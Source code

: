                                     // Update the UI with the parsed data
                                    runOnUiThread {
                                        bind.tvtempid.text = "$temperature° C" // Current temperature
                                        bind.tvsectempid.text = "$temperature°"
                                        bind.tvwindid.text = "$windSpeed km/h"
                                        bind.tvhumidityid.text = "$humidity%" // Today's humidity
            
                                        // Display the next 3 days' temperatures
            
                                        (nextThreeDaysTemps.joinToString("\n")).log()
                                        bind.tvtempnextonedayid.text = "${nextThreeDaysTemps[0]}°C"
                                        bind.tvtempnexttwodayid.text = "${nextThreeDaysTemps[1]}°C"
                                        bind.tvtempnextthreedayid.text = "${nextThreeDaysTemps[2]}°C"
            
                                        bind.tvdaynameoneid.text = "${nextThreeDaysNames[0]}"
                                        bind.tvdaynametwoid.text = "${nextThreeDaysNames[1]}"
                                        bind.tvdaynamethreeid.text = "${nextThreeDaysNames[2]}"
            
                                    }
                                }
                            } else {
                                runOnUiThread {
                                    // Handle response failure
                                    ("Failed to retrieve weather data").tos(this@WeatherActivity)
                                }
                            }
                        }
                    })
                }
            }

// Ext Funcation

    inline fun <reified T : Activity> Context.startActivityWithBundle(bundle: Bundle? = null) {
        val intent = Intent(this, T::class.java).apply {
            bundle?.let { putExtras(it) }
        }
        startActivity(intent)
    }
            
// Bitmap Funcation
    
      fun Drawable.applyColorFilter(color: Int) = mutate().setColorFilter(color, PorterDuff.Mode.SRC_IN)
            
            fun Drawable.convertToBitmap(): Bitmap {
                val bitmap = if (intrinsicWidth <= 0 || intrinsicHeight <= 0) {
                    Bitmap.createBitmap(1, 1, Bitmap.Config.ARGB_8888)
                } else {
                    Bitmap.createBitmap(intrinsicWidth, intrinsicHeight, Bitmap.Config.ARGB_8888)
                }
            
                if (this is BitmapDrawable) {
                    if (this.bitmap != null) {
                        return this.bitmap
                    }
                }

::::::::

▶ [Work instruction] Would you copy out exactly the lines above that start at the one containing "3 days' temperatures" and end at the one containing "fun Drawable.convertToBitmap(): Bitmap", inclusive?

▶ [Response to this exercise]
                                        // Display the next 3 days' temperatures
            
                                        (nextThreeDaysTemps.joinToString("\n")).log()
                                        bind.tvtempnextonedayid.text = "${nextThreeDaysTemps[0]}°C"
                                        bind.tvtempnexttwodayid.text = "${nextThreeDaysTemps[1]}°C"
                                        bind.tvtempnextthreedayid.text = "${nextThreeDaysTemps[2]}°C"
            
                                        bind.tvdaynameoneid.text = "${nextThreeDaysNames[0]}"
                                        bind.tvdaynametwoid.text = "${nextThreeDaysNames[1]}"
                                        bind.tvdaynamethreeid.text = "${nextThreeDaysNames[2]}"
            
                                    }
                                }
                            } else {
                                runOnUiThread {
                                    // Handle response failure
                                    ("Failed to retrieve weather data").tos(this@WeatherActivity)
                                }
                            }
                        }
                    })
                }
            }

// Ext Funcation

    inline fun <reified T : Activity> Context.startActivityWithBundle(bundle: Bundle? = null) {
        val intent = Intent(this, T::class.java).apply {
            bundle?.let { putExtras(it) }
        }
        startActivity(intent)
    }
            
// Bitmap Funcation
    
      fun Drawable.applyColorFilter(color: Int) = mutate().setColorFilter(color, PorterDuff.Mode.SRC_IN)
            
            fun Drawable.convertToBitmap(): Bitmap {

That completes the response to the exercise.